Exercise directions:
Starting with the line that contains "12. Erípiens ínopem" and stopping after the line that contains "13. Surgéntes testes", return each line below exactly as written, with no others.

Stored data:
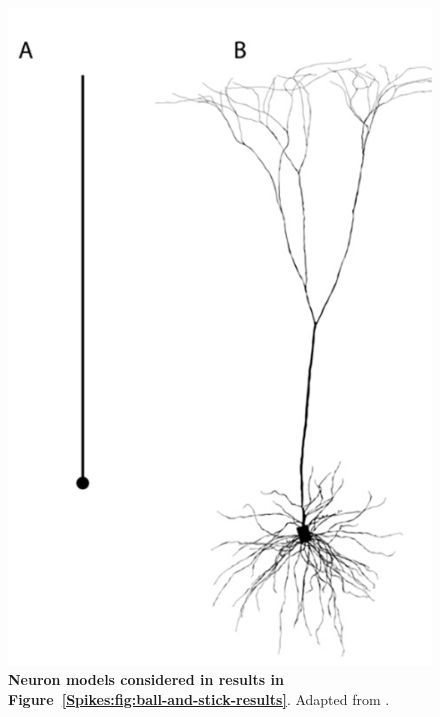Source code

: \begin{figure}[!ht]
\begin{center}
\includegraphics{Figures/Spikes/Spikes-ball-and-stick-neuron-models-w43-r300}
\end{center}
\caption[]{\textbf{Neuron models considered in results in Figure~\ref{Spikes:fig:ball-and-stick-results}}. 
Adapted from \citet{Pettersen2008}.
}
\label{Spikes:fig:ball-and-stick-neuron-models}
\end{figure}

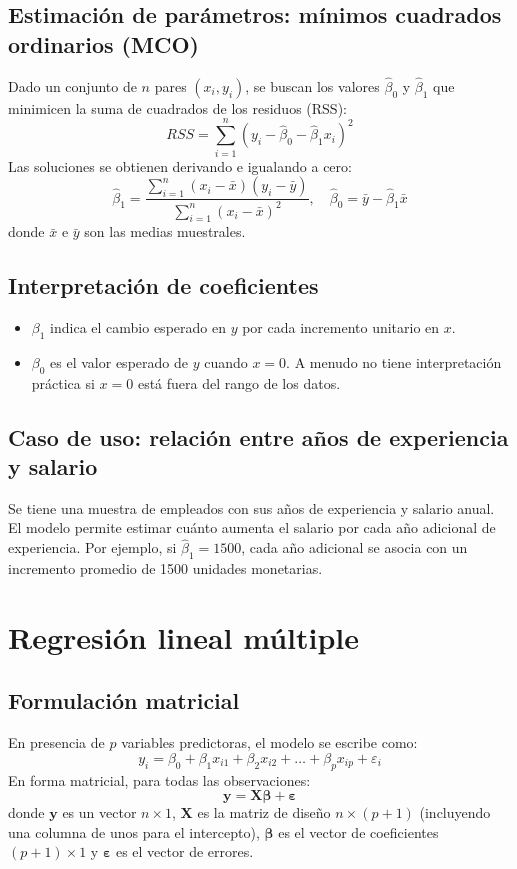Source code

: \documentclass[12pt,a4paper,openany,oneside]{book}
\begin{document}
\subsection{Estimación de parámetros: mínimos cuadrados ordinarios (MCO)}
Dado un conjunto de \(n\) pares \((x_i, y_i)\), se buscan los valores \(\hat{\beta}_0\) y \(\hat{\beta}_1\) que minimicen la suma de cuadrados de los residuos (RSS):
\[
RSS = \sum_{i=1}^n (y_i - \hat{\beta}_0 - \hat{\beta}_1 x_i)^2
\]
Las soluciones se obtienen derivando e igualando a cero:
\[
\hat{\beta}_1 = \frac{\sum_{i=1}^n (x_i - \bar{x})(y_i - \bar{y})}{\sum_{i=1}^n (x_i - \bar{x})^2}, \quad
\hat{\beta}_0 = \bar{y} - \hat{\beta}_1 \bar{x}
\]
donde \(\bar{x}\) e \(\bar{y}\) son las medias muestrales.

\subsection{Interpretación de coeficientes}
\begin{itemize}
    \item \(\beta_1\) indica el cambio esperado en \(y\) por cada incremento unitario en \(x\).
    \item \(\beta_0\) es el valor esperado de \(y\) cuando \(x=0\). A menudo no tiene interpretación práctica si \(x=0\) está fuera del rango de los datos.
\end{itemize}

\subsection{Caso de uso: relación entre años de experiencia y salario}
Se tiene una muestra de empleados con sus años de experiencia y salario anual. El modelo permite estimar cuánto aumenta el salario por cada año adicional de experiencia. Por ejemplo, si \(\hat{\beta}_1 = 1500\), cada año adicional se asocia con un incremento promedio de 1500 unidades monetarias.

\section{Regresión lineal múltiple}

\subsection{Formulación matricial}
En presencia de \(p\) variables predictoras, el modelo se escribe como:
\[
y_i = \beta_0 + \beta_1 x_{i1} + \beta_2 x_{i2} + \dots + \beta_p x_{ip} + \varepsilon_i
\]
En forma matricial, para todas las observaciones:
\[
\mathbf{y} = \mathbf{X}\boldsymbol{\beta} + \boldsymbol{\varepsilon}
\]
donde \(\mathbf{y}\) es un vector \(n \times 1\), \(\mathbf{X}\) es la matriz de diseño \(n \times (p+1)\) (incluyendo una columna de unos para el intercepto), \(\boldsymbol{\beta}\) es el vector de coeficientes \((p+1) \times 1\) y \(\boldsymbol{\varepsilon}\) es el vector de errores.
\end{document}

* * *

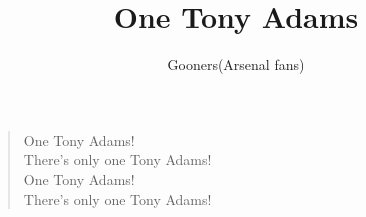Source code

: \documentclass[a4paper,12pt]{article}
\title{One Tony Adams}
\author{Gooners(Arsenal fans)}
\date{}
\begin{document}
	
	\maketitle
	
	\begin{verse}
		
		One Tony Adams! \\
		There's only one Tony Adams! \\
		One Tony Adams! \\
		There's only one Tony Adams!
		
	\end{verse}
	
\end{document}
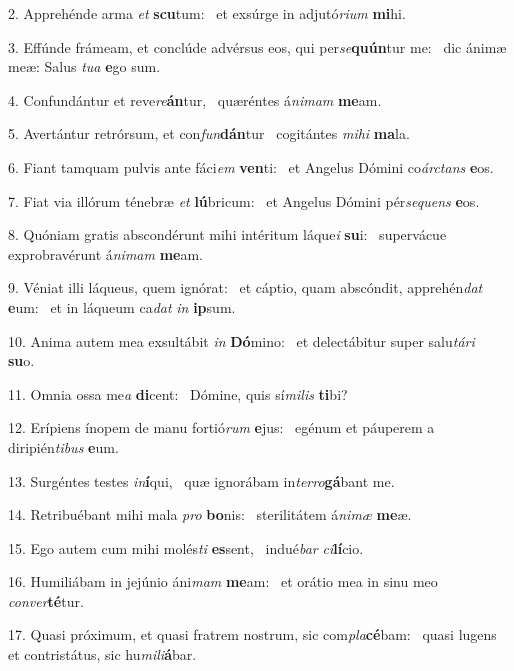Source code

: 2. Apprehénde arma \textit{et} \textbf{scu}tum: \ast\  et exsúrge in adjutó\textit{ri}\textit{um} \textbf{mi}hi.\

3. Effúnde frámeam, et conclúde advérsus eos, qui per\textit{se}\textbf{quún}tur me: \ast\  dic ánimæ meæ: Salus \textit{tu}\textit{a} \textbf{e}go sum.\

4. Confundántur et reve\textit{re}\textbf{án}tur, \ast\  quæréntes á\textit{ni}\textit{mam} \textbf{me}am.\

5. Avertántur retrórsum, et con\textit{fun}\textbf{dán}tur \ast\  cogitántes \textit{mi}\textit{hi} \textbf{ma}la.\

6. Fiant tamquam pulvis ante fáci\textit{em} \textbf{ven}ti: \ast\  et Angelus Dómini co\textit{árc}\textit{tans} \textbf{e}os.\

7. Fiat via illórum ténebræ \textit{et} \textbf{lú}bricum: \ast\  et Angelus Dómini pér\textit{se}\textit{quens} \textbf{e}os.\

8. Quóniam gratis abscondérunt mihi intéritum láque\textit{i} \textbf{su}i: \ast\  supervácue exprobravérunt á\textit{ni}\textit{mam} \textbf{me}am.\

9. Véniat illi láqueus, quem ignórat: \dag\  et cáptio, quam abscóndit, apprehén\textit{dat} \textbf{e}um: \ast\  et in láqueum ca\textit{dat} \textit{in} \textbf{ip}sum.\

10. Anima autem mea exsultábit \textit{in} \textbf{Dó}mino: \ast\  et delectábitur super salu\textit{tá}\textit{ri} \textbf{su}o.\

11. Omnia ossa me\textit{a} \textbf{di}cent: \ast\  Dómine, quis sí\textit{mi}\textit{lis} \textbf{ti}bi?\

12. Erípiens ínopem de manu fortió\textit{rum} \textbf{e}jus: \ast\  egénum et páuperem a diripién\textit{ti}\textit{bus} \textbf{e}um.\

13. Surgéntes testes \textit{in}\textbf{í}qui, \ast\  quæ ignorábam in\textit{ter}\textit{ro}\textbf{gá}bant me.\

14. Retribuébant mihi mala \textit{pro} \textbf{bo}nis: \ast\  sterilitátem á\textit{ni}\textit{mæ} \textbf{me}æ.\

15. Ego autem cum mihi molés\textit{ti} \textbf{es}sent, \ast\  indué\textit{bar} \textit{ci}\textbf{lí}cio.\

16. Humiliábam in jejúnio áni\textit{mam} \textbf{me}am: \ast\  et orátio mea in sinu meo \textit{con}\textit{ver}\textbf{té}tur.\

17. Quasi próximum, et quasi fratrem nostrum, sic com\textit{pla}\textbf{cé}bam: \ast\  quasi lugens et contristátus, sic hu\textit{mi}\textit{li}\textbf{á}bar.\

...

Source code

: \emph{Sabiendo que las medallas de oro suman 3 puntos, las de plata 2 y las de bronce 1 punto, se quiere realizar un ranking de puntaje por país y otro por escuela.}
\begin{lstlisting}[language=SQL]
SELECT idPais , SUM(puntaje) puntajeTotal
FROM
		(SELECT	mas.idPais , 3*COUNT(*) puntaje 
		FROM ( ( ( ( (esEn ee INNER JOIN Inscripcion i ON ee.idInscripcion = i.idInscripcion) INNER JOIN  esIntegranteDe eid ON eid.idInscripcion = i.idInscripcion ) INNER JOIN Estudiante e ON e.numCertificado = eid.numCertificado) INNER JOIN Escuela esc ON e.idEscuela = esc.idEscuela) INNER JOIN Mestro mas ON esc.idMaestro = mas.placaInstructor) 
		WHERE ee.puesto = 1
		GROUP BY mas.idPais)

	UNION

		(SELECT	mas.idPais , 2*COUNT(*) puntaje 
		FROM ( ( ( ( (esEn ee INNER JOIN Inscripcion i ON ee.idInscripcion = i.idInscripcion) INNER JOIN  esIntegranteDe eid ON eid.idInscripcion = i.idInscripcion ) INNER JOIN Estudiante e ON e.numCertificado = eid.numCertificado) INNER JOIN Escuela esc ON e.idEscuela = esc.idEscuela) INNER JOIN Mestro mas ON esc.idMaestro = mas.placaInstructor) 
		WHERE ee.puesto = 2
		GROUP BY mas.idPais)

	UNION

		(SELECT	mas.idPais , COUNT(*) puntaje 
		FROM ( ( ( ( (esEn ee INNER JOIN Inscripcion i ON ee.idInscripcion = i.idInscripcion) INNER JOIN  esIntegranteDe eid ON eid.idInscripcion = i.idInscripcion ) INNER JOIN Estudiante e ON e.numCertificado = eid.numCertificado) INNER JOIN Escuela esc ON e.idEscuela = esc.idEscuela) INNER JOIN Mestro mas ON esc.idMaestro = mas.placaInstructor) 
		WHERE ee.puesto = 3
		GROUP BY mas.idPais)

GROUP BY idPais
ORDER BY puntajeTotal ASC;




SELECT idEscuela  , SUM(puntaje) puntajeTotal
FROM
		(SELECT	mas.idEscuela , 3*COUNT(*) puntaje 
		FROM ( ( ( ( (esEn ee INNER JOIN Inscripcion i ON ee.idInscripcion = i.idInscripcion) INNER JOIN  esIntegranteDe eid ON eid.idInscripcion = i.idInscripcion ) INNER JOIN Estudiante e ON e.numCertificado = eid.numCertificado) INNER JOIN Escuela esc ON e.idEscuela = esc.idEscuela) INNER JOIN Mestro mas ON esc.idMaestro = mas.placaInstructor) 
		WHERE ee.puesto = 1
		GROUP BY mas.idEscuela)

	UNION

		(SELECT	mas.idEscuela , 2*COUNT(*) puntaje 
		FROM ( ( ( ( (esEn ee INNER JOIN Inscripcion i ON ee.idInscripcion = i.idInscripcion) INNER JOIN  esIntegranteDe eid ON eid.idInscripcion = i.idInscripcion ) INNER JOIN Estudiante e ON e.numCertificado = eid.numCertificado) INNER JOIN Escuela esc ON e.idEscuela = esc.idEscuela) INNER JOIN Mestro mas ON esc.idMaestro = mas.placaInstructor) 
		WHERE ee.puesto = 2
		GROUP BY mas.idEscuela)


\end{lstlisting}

Task solution:
12. Erípiens ínopem de manu fortió\textit{rum} \textbf{e}jus: \ast\  egénum et páuperem a diripién\textit{ti}\textit{bus} \textbf{e}um.\

13. Surgéntes testes \textit{in}\textbf{í}qui, \ast\  quæ ignorábam in\textit{ter}\textit{ro}\textbf{gá}bant me.\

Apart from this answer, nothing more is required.